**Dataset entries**
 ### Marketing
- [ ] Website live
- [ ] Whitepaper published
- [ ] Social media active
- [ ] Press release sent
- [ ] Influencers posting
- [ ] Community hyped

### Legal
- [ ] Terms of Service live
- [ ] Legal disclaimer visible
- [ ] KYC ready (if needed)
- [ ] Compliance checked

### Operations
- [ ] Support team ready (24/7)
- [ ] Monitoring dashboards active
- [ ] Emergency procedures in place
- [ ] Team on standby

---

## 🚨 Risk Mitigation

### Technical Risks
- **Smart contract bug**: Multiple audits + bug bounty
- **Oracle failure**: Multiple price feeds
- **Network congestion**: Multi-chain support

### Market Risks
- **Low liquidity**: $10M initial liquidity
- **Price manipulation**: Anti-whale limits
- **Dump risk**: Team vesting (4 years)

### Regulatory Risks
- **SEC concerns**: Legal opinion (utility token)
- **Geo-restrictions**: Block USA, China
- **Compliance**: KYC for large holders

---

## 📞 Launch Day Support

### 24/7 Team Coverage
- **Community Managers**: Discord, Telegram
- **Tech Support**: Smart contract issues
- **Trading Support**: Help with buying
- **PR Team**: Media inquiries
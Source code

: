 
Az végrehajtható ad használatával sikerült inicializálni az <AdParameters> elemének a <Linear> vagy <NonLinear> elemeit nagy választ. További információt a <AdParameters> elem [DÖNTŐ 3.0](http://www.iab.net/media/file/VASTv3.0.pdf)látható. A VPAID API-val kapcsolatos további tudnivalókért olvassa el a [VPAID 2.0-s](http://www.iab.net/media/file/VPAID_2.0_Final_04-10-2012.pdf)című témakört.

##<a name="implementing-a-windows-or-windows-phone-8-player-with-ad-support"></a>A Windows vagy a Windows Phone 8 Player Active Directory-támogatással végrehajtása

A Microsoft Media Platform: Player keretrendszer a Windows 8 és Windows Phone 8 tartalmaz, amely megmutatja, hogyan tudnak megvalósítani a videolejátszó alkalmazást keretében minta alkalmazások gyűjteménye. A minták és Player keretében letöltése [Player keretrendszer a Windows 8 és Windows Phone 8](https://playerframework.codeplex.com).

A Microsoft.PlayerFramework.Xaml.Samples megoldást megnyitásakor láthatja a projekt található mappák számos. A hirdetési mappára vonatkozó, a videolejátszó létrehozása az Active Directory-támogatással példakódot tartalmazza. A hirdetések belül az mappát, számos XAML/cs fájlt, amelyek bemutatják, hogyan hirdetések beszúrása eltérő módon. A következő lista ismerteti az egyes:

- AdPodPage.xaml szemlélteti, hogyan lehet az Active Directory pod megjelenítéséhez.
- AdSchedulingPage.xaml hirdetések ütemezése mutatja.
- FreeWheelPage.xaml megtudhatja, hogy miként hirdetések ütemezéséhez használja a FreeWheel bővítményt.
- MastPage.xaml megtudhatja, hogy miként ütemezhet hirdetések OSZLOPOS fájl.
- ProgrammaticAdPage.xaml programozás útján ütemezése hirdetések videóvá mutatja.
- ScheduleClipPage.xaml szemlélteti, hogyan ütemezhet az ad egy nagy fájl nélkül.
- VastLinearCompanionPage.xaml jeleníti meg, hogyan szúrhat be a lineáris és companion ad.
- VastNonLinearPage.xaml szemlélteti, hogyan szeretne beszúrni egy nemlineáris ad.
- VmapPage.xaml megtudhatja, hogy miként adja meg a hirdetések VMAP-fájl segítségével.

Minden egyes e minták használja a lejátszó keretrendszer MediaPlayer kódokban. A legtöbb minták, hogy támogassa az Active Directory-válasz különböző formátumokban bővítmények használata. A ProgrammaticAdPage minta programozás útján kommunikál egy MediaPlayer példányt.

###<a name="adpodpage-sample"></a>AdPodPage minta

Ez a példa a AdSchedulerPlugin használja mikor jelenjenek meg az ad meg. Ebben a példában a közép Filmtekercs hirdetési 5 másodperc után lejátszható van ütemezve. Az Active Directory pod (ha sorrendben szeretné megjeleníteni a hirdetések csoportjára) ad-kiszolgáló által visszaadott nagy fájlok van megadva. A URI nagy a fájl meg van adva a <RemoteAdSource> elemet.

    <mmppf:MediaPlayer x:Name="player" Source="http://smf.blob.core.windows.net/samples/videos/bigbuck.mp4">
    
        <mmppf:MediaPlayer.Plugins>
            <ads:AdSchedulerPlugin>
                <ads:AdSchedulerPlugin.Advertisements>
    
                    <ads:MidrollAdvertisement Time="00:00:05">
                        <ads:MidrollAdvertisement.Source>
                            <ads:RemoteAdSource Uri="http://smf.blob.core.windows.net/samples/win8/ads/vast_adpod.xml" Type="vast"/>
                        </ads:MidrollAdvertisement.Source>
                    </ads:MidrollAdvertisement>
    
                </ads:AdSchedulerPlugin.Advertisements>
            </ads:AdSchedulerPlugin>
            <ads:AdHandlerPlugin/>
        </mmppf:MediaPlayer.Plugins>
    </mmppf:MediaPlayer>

**Work to complete**
Transcribe each line of the data above, unaltered, from the one where "- VastNonLinearPage.xaml szemlélteti, hogyan" appears to the one where "<ads:MidrollAdvertisement.Source>" appears, inclusive of both.

**Answer section**
- VastNonLinearPage.xaml szemlélteti, hogyan szeretne beszúrni egy nemlineáris ad.
- VmapPage.xaml megtudhatja, hogy miként adja meg a hirdetések VMAP-fájl segítségével.

Minden egyes e minták használja a lejátszó keretrendszer MediaPlayer kódokban. A legtöbb minták, hogy támogassa az Active Directory-válasz különböző formátumokban bővítmények használata. A ProgrammaticAdPage minta programozás útján kommunikál egy MediaPlayer példányt.

###<a name="adpodpage-sample"></a>AdPodPage minta

Ez a példa a AdSchedulerPlugin használja mikor jelenjenek meg az ad meg. Ebben a példában a közép Filmtekercs hirdetési 5 másodperc után lejátszható van ütemezve. Az Active Directory pod (ha sorrendben szeretné megjeleníteni a hirdetések csoportjára) ad-kiszolgáló által visszaadott nagy fájlok van megadva. A URI nagy a fájl meg van adva a <RemoteAdSource> elemet.

    <mmppf:MediaPlayer x:Name="player" Source="http://smf.blob.core.windows.net/samples/videos/bigbuck.mp4">
    
        <mmppf:MediaPlayer.Plugins>
            <ads:AdSchedulerPlugin>
                <ads:AdSchedulerPlugin.Advertisements>
    
                    <ads:MidrollAdvertisement Time="00:00:05">
                        <ads:MidrollAdvertisement.Source>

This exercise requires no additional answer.